WHAT YOU WILL DO
Wherever a line holds the word "computer", copy that line from the data.

-- Opening Marker --

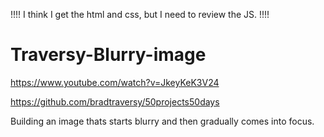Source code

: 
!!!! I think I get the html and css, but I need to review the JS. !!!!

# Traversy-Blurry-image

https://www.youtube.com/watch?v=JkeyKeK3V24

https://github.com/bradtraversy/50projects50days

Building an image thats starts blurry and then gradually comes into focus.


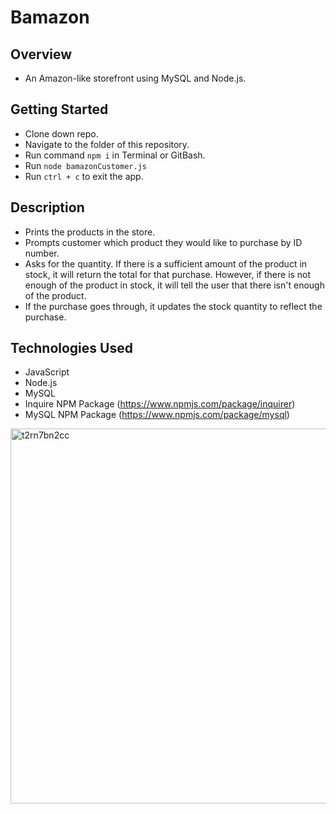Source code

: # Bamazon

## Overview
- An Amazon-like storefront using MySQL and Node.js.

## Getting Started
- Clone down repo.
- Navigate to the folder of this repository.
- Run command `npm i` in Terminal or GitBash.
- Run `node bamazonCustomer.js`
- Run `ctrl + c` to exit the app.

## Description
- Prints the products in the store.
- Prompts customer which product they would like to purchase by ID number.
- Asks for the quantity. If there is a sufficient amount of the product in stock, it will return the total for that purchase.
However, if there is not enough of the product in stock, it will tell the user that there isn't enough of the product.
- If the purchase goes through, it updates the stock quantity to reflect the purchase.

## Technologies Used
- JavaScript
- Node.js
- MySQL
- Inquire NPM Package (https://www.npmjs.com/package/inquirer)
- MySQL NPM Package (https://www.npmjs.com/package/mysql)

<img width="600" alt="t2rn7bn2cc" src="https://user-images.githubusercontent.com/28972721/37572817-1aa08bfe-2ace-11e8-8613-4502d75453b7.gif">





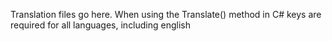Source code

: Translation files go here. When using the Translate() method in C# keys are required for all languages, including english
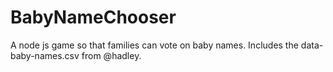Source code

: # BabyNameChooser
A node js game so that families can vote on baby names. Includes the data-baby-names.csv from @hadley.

-- Closing Marker --
-- Opening Marker --

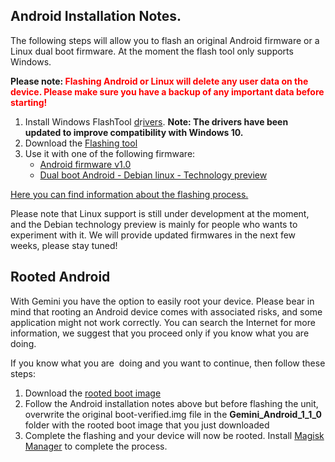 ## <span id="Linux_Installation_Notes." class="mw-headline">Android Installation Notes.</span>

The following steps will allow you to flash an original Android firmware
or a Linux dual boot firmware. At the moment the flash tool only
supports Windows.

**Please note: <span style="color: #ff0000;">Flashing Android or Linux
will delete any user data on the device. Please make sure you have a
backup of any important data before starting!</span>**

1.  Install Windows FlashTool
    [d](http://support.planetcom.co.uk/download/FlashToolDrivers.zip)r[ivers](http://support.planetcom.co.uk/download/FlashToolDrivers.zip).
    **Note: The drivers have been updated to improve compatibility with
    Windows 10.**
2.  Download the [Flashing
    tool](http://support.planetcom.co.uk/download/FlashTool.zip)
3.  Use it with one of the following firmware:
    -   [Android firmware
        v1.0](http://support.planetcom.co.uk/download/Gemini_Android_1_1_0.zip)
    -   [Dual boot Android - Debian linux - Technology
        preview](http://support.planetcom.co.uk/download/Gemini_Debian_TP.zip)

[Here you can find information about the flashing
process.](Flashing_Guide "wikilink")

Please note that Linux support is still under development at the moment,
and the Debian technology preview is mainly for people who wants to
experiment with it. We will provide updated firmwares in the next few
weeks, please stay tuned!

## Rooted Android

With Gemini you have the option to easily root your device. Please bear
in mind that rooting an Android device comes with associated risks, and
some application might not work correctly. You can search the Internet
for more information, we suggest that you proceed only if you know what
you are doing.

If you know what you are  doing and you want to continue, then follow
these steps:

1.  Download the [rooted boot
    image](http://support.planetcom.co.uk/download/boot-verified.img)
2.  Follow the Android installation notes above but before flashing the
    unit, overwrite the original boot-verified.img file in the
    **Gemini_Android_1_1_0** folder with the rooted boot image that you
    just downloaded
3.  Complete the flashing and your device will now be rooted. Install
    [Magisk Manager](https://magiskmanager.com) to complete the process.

-- Closing Marker --
-- Opening Marker --

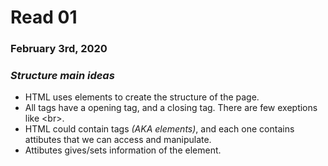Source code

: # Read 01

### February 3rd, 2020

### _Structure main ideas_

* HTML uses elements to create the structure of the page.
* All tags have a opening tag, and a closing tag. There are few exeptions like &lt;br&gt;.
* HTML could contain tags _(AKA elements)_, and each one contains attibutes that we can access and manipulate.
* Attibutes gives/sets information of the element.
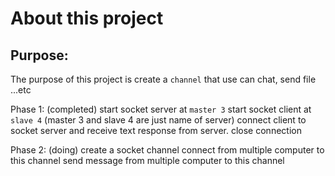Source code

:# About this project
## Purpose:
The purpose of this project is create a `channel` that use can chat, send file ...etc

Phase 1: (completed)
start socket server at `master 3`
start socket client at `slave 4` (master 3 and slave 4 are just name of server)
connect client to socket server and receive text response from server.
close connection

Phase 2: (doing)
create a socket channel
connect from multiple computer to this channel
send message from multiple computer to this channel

-- Closing Marker --

RESPONSE BELOW
connect from multiple computer to this channel
send message from multiple computer to this channel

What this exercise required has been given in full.